**TASK TO COMPLETE**
The required output is the line containing "## What will we learn today? 🚀" followed by every line after it to the end of the listing, each written out exactly.

**THE INPUT**
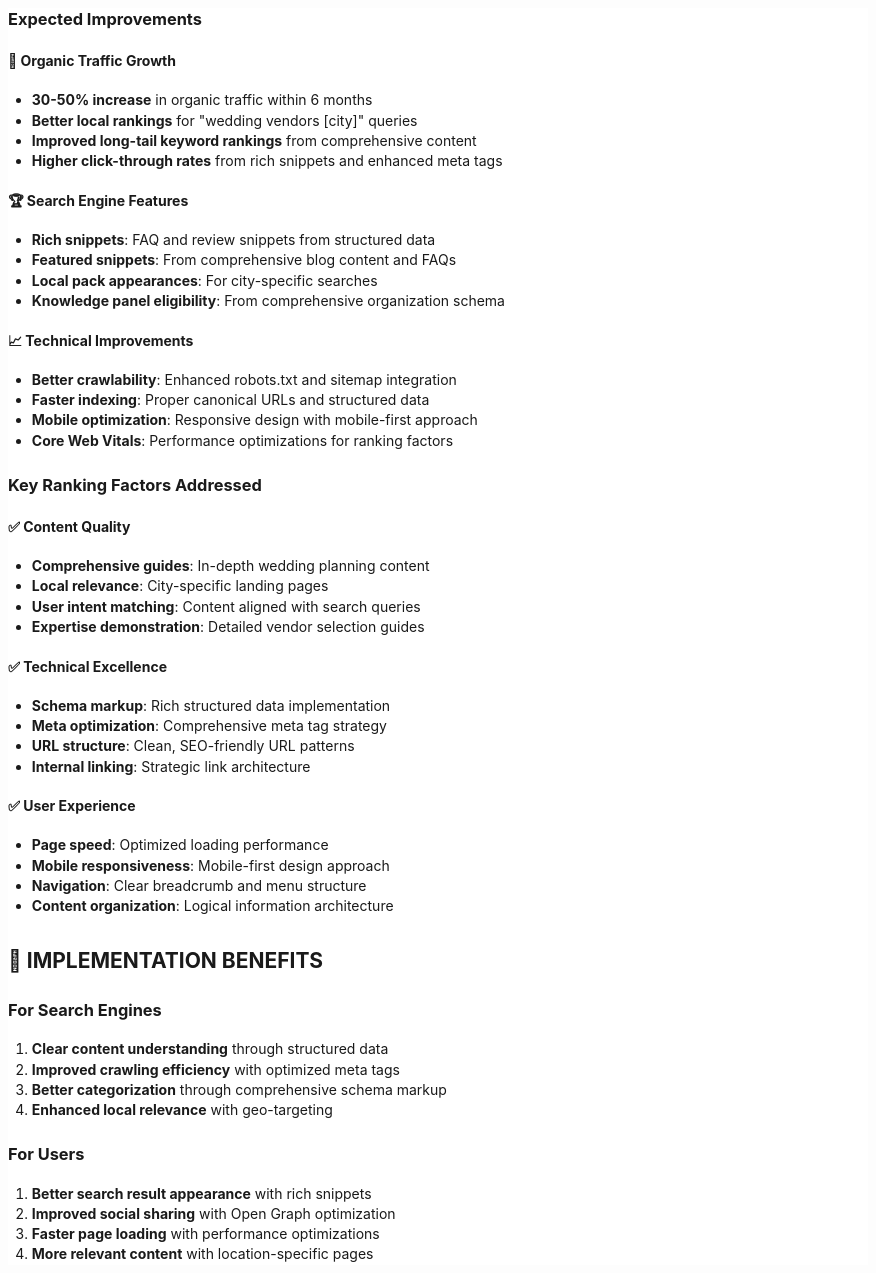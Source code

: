 ### Expected Improvements

#### 🎯 Organic Traffic Growth
- **30-50% increase** in organic traffic within 6 months
- **Better local rankings** for "wedding vendors [city]" queries
- **Improved long-tail keyword rankings** from comprehensive content
- **Higher click-through rates** from rich snippets and enhanced meta tags

#### 🏆 Search Engine Features
- **Rich snippets**: FAQ and review snippets from structured data
- **Featured snippets**: From comprehensive blog content and FAQs
- **Local pack appearances**: For city-specific searches
- **Knowledge panel eligibility**: From comprehensive organization schema

#### 📈 Technical Improvements
- **Better crawlability**: Enhanced robots.txt and sitemap integration
- **Faster indexing**: Proper canonical URLs and structured data
- **Mobile optimization**: Responsive design with mobile-first approach
- **Core Web Vitals**: Performance optimizations for ranking factors

### Key Ranking Factors Addressed

#### ✅ Content Quality
- **Comprehensive guides**: In-depth wedding planning content
- **Local relevance**: City-specific landing pages
- **User intent matching**: Content aligned with search queries
- **Expertise demonstration**: Detailed vendor selection guides

#### ✅ Technical Excellence
- **Schema markup**: Rich structured data implementation
- **Meta optimization**: Comprehensive meta tag strategy
- **URL structure**: Clean, SEO-friendly URL patterns
- **Internal linking**: Strategic link architecture

#### ✅ User Experience
- **Page speed**: Optimized loading performance
- **Mobile responsiveness**: Mobile-first design approach
- **Navigation**: Clear breadcrumb and menu structure
- **Content organization**: Logical information architecture

## 🚀 IMPLEMENTATION BENEFITS

### For Search Engines
1. **Clear content understanding** through structured data
2. **Improved crawling efficiency** with optimized meta tags
3. **Better categorization** through comprehensive schema markup
4. **Enhanced local relevance** with geo-targeting

### For Users
1. **Better search result appearance** with rich snippets
2. **Improved social sharing** with Open Graph optimization
3. **Faster page loading** with performance optimizations
4. **More relevant content** with location-specific pages
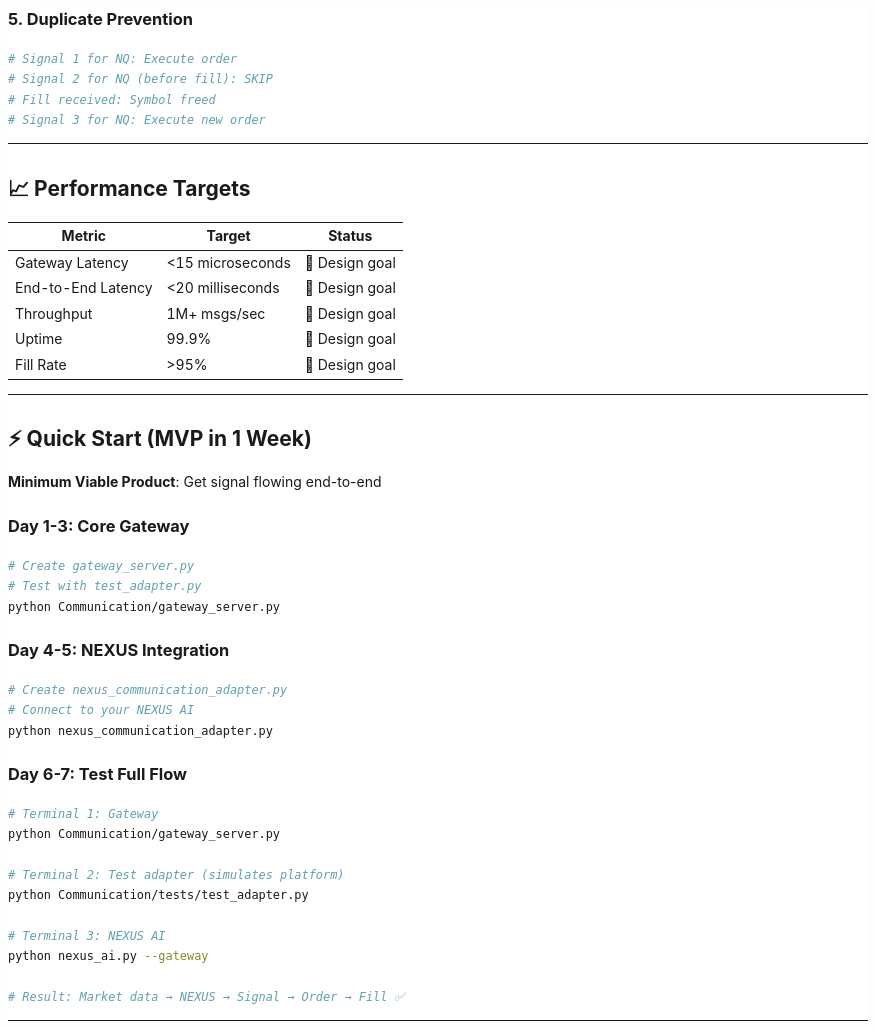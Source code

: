 ### 5. Duplicate Prevention
```python
# Signal 1 for NQ: Execute order
# Signal 2 for NQ (before fill): SKIP
# Fill received: Symbol freed
# Signal 3 for NQ: Execute new order
```

---

## 📈 Performance Targets

| Metric | Target | Status |
|--------|--------|--------|
| Gateway Latency | <15 microseconds | 🎯 Design goal |
| End-to-End Latency | <20 milliseconds | 🎯 Design goal |
| Throughput | 1M+ msgs/sec | 🎯 Design goal |
| Uptime | 99.9% | 🎯 Design goal |
| Fill Rate | >95% | 🎯 Design goal |

---

## ⚡ Quick Start (MVP in 1 Week)

**Minimum Viable Product**: Get signal flowing end-to-end

### Day 1-3: Core Gateway
```bash
# Create gateway_server.py
# Test with test_adapter.py
python Communication/gateway_server.py
```

### Day 4-5: NEXUS Integration
```bash
# Create nexus_communication_adapter.py
# Connect to your NEXUS AI
python nexus_communication_adapter.py
```

### Day 6-7: Test Full Flow
```bash
# Terminal 1: Gateway
python Communication/gateway_server.py

# Terminal 2: Test adapter (simulates platform)
python Communication/tests/test_adapter.py

# Terminal 3: NEXUS AI
python nexus_ai.py --gateway

# Result: Market data → NEXUS → Signal → Order → Fill ✅
```

---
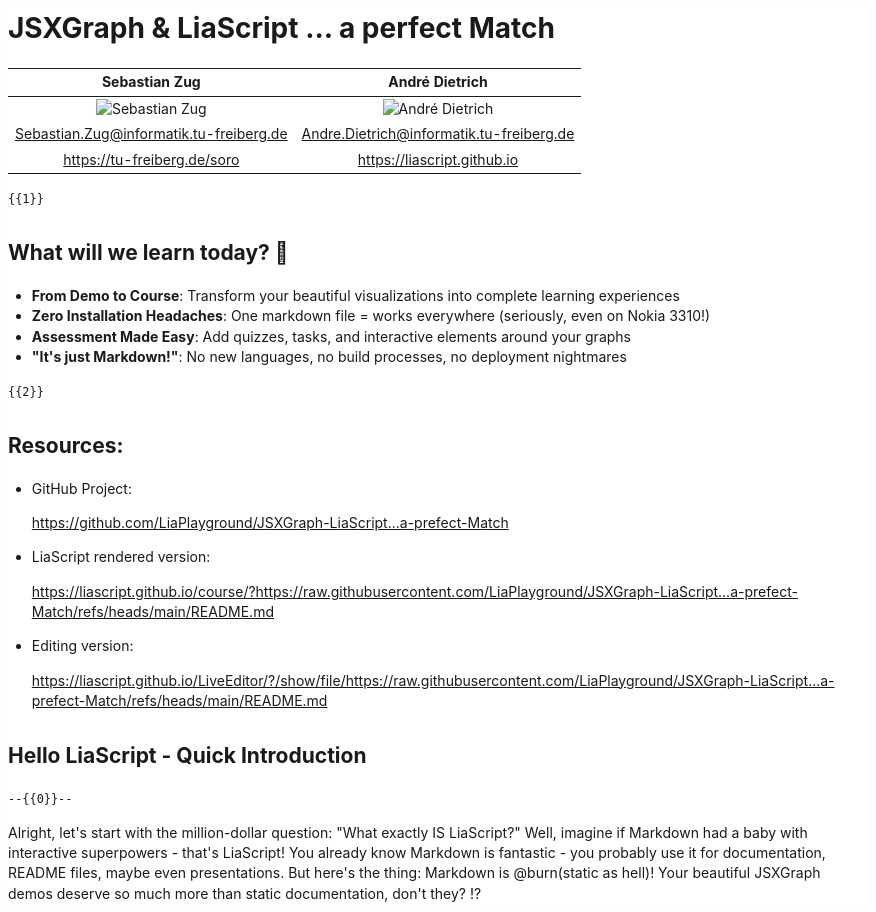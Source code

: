 

# JSXGraph & LiaScript ... a perfect Match

|                                            Sebastian Zug                                             |                                             André Dietrich                                              |
| :--------------------------------------------------------------------------------------------------: | :-----------------------------------------------------------------------------------------------------: |
| ![Sebastian Zug](https://liascript.github.io/images/author/sebastian-zug_hu6238929735416752404.webp) | ![André Dietrich](https://liascript.github.io/images/author/andre-dietrich_hu15822190180767231119.webp) |
|      [Sebastian.Zug\@informatik.tu-freiberg.de](mailto:Sebastian.Zug@informatik.tu-freiberg.de)      |      [Andre.Dietrich\@informatik.tu-freiberg.de](mailto:Andre.Dietrich@informatik.tu-freiberg.de)       |
| https://tu-freiberg.de/soro | https://liascript.github.io |

    {{1}}
<section>

## What will we learn today? 🚀

- **From Demo to Course**: Transform your beautiful visualizations into complete learning experiences
- **Zero Installation Headaches**: One markdown file = works everywhere (seriously, even on Nokia 3310!)
- **Assessment Made Easy**: Add quizzes, tasks, and interactive elements around your graphs
- **"It's just Markdown!"**: No new languages, no build processes, no deployment nightmares

</section>


    {{2}}
<section>

## Resources:

- GitHub Project:

  https://github.com/LiaPlayground/JSXGraph-LiaScript...a-prefect-Match

- LiaScript rendered version:

  https://liascript.github.io/course/?https://raw.githubusercontent.com/LiaPlayground/JSXGraph-LiaScript...a-prefect-Match/refs/heads/main/README.md

- Editing version:

  https://liascript.github.io/LiveEditor/?/show/file/https://raw.githubusercontent.com/LiaPlayground/JSXGraph-LiaScript...a-prefect-Match/refs/heads/main/README.md

</section>


## Hello LiaScript - Quick Introduction

    --{{0}}--
Alright, let's start with the million-dollar question: "What exactly IS LiaScript?" Well, imagine if Markdown had a baby with interactive superpowers - that's LiaScript! You already know Markdown is fantastic - you probably use it for documentation, README files, maybe even presentations. But here's the thing: Markdown is @burn(static as hell)! Your beautiful JSXGraph demos deserve so much more than static documentation, don't they?
!?[](assets/vid/speaker.webm#t=0,25)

**RESPONSE AREA**
## What will we learn today? 🚀

- **From Demo to Course**: Transform your beautiful visualizations into complete learning experiences
- **Zero Installation Headaches**: One markdown file = works everywhere (seriously, even on Nokia 3310!)
- **Assessment Made Easy**: Add quizzes, tasks, and interactive elements around your graphs
- **"It's just Markdown!"**: No new languages, no build processes, no deployment nightmares

</section>


    {{2}}
<section>

## Resources:

- GitHub Project:

  https://github.com/LiaPlayground/JSXGraph-LiaScript...a-prefect-Match

- LiaScript rendered version:

  https://liascript.github.io/course/?https://raw.githubusercontent.com/LiaPlayground/JSXGraph-LiaScript...a-prefect-Match/refs/heads/main/README.md

- Editing version:

  https://liascript.github.io/LiveEditor/?/show/file/https://raw.githubusercontent.com/LiaPlayground/JSXGraph-LiaScript...a-prefect-Match/refs/heads/main/README.md

</section>


## Hello LiaScript - Quick Introduction

    --{{0}}--
Alright, let's start with the million-dollar question: "What exactly IS LiaScript?" Well, imagine if Markdown had a baby with interactive superpowers - that's LiaScript! You already know Markdown is fantastic - you probably use it for documentation, README files, maybe even presentations. But here's the thing: Markdown is @burn(static as hell)! Your beautiful JSXGraph demos deserve so much more than static documentation, don't they?
!?[](assets/vid/speaker.webm#t=0,25)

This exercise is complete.